An example of RNA prediction is provided in Example 3 on the CASP15 format pagehttps://predictioncenter.org/casp15/index.cgi?page=format.
2.1.2 | Preparation of targets and model templates.The CASP organizers prepare a FASTA file with the sequence of targeted RNA. The file begins with a header containing target ID (e.g., >R1117) and chain IDs (i.e., numbers from 0 to 9) of all strands in the target structure. The body of the file includes nucleic acid sequence(s). In addition, the organizers generate a 3D structure template using the RNA-Puzzles formatting tool13. The template is a PDB file containing all the required ATOM records with zeroed coordinate values. The information on targets is communicated to participating groups via the CASP web portal (e.g.,https://predictioncenter.org/casp15/target.cgi?id=30&view=all).
Prior to submission, predictors can verify compatibility of their models with the provided templates by running the RNA-Puzzles tool that checks the number and ordering of residues and atoms in the submission13. If a prediction file does not comply with the requirements, error messages are reported to a log file. Non-compliant files can be reformatted with the rna_pdb_toolsx.py script available from the rna-tools toolbox13,14. 
2.1.3 | Setting the acceptance system. At the target release time, each target is assigned a prediction time window, which is typically 3 days for servers and 3 weeks for expert groups. RNA structure models are accepted within the specified prediction window via email or dedicated CASP prediction submission webform. The CASP submission system automatically checks submissions for compliance with the deadlines and format requirements and provides feedback to predictors. The prediction format is checked with the same tools used to generate model templates (section 2.1.2). If a prediction is rejected, an error message is sent to the submitter, and they have until the target deadline to fix the reported issue(s) and resubmit. Accepted predictions are stored in the CASP system and eventually evaluated after the target structure becomes available.
The same submission rules apply to other prediction categories discussed further in this paper.

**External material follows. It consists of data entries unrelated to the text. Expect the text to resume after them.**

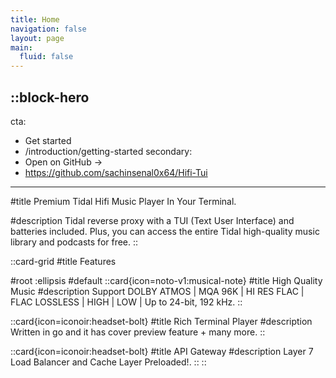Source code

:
 ```yaml
---
title: Home
navigation: false
layout: page
main:
  fluid: false
---
```


::block-hero
---
cta:
  - Get started
  - /introduction/getting-started
secondary:
  - Open on GitHub →
  - https://github.com/sachinsenal0x64/Hifi-Tui
---

#title
Premium Tidal Hifi Music Player In Your Terminal.

#description
Tidal reverse proxy with a TUI (Text User Interface) and batteries included. Plus, you can access the entire Tidal high-quality music library and podcasts for free.
::

::card-grid
#title
Features

#root
:ellipsis
#default
  ::card{icon=noto-v1:musical-note}
  #title
  High Quality Music
  #description
  Support DOLBY ATMOS | MQA 96K | HI RES FLAC | FLAC LOSSLESS | HIGH | LOW | Up to 24-bit, 192 kHz.
  ::

  ::card{icon=iconoir:headset-bolt}
  #title
  Rich Terminal Player
  #description
  Written in go and it has cover preview feature + many more.
  ::

  ::card{icon=iconoir:headset-bolt}
  #title
  API Gateway
  #description
  Layer 7 Load Balancer and Cache Layer Preloaded!.
  ::
::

2.1.4 | RNA evaluation measures. Predictions in the RNA category are assessed by checking their geometric plausibility and comparing them with target structures. When alternative target structures were available, given the early stage of RNA modeling, we reported the best score per model. Evaluation measures include Clashscore 15, Root Mean Square Deviation (RMSD)16, Local Distance Difference Test (lDDT)17, Template Modeling score (TM-score) 18, and Global Distance Test - Total Score (GDT-TS)19. These are commonly used measures in protein-CASP evaluation that are also adopted here for RNA evaluation. However, none of these measures are suitable for assessing RNA-specific components, like canonical (G-C, A-U, G-U), non-canonical, and stacking interactions between the nucleobases that contribute to RNA folding and stabilization. Proper prediction of only canonical interactions is usually insufficient to obtain a good model of an RNA molecule (example in Figure 1), while prediction of non-canonical interactions is very valuable but hard to achieve due to high computational demands. We additionally consider an RNA-specific measure, Interaction Network Fidelity (INF)13,20, which evaluates different types of RNA interactions in models. Calculation of these measures requires prior determination of RNA interactions from the atomic coordinates. This is done using 2D structure annotators such as RNAView21, MC-Annotate22, ClaRNA23 or FR3D24, which provide base pairs and their classification25. Given two sets of interactions, one for the model and another for the target, we identify true positives (correctly predicted base pairs), false positives (unpredicted base pairs), and false negatives (incorrectly predicted base pairs), and then calculate the INF score as the Matthews correlation coefficient26. The score ranges from [0.0, 1.0], with higher scores indicating better prediction of base-base interactions. The INF score is determined for all interactions (INF_all), and separately for canonical (Watson-Crick, INF_WC), non-canonical (non-Watson-Crick, INF_nWC), and stacking (INF_stacking) interactions.